• [Directions]: When a line in the data below includes "OperatorTok", pick it out and copy it.

• [Source records]:
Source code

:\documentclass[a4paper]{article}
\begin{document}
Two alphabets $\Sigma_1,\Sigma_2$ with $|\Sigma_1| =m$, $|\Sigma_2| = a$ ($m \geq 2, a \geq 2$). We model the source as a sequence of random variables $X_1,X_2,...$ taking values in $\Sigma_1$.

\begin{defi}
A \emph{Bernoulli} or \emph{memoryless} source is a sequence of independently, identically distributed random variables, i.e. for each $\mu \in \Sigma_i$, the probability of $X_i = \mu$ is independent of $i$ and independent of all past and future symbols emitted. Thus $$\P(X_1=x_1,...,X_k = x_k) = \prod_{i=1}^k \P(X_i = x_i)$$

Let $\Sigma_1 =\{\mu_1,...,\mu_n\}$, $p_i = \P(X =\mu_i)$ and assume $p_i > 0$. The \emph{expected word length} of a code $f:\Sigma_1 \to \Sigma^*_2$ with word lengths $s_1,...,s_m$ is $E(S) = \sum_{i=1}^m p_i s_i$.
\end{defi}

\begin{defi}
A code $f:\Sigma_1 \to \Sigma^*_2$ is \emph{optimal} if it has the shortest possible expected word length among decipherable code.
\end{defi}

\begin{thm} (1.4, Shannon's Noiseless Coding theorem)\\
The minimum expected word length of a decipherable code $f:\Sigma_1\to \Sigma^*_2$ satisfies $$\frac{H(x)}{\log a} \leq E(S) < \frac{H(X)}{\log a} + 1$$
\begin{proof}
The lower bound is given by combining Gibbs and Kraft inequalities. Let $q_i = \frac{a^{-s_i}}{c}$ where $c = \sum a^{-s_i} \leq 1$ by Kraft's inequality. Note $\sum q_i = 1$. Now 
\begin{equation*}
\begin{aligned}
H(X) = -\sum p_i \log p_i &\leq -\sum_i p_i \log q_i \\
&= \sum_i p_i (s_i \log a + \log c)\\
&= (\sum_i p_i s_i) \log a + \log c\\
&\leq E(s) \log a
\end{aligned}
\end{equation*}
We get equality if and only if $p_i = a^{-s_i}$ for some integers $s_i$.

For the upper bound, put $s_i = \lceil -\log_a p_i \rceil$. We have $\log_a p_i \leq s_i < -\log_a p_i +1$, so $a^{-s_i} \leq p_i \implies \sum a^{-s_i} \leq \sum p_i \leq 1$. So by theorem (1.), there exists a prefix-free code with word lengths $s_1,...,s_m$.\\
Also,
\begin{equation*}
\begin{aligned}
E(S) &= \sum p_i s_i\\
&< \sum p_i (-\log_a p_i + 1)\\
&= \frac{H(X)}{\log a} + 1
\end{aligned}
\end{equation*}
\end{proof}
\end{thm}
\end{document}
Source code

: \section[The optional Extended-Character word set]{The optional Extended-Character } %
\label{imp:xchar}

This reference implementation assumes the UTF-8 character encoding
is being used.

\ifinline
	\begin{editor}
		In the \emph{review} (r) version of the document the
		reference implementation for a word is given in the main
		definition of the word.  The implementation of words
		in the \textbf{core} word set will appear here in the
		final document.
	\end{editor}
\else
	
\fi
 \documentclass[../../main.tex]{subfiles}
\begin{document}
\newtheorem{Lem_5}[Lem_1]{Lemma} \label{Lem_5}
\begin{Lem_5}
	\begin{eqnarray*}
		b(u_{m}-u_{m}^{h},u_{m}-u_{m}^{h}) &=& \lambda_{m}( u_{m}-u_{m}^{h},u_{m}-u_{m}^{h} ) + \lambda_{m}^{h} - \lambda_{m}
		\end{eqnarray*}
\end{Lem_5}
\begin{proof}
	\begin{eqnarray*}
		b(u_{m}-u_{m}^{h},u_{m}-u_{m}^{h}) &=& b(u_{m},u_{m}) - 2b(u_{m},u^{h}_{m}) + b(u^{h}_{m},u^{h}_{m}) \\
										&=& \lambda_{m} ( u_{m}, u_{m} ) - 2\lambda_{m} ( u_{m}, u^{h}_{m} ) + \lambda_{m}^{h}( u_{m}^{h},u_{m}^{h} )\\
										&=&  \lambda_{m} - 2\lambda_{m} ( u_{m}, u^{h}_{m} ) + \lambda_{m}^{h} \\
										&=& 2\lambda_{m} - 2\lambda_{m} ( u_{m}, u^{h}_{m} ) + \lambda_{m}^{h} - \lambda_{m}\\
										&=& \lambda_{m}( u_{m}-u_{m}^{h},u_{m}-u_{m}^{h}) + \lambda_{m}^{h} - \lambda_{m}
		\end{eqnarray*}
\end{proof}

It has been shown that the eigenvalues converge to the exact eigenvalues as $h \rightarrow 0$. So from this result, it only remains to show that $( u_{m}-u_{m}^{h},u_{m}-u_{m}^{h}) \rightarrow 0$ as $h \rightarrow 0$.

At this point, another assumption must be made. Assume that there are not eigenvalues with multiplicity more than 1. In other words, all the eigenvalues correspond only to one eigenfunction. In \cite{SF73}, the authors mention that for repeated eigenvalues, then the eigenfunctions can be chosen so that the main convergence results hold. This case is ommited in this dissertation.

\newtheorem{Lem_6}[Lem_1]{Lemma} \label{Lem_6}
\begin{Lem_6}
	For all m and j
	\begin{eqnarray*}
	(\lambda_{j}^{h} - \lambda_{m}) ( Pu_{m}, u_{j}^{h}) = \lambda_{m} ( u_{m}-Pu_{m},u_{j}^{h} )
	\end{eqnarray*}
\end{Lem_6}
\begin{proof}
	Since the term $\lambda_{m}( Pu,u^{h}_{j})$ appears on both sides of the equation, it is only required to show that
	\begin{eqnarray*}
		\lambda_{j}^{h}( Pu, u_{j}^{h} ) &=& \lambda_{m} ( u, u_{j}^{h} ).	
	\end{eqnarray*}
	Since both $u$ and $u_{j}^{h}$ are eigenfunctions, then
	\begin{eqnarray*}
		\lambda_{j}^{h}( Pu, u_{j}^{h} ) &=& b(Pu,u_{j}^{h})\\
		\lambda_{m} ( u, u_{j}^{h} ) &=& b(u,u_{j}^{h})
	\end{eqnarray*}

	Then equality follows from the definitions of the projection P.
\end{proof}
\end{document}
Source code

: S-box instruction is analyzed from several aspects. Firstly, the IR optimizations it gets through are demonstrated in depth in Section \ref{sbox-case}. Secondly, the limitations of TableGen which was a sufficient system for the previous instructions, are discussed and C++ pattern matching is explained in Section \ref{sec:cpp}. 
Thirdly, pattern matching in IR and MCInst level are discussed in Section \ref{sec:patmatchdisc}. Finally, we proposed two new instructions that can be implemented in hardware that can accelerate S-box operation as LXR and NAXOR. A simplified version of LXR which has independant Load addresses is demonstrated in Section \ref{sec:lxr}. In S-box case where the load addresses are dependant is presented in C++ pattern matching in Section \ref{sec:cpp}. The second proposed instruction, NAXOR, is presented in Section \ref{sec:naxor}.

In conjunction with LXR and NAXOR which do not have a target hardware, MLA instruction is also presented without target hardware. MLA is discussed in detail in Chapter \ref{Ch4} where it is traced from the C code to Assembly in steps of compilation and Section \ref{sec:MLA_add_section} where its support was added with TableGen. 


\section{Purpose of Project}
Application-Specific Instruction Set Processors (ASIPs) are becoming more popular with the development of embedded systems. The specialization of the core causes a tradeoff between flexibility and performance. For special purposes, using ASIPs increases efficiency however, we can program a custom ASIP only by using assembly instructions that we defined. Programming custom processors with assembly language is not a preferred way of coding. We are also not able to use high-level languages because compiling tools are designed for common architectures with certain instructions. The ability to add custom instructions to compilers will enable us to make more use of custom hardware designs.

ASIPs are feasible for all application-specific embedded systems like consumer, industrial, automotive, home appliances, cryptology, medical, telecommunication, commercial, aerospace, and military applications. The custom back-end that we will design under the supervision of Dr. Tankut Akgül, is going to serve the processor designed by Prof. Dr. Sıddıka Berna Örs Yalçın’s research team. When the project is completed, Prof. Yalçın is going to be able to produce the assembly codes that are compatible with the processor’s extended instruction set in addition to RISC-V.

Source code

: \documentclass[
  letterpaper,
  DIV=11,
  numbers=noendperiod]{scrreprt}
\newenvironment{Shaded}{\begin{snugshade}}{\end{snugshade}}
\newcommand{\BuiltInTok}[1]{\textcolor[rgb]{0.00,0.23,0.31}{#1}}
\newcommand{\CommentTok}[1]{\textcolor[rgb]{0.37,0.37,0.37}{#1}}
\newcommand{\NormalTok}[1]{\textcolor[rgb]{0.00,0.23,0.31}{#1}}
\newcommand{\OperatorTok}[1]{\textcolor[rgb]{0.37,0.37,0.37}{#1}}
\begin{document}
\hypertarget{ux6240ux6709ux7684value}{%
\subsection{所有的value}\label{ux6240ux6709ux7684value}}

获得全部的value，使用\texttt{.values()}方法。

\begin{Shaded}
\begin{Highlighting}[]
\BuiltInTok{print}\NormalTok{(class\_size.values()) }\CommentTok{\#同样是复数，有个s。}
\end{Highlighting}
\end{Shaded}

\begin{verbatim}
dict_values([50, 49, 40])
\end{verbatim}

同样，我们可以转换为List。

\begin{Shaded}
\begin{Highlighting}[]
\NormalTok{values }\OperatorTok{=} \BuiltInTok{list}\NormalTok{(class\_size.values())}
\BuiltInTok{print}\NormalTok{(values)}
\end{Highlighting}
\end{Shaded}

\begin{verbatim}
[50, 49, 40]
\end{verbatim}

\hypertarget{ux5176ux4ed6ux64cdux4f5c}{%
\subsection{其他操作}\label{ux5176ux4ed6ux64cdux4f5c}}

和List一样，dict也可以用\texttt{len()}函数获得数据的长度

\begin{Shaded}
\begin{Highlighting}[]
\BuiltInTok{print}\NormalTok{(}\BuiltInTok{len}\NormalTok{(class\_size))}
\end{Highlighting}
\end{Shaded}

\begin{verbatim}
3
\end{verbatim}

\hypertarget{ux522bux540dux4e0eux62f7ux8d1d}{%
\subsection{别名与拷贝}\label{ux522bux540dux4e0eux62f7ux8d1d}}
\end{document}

• [Task result]:
\newcommand{\OperatorTok}[1]{\textcolor[rgb]{0.37,0.37,0.37}{#1}}
\NormalTok{values }\OperatorTok{=} \BuiltInTok{list}\NormalTok{(class\_size.values())}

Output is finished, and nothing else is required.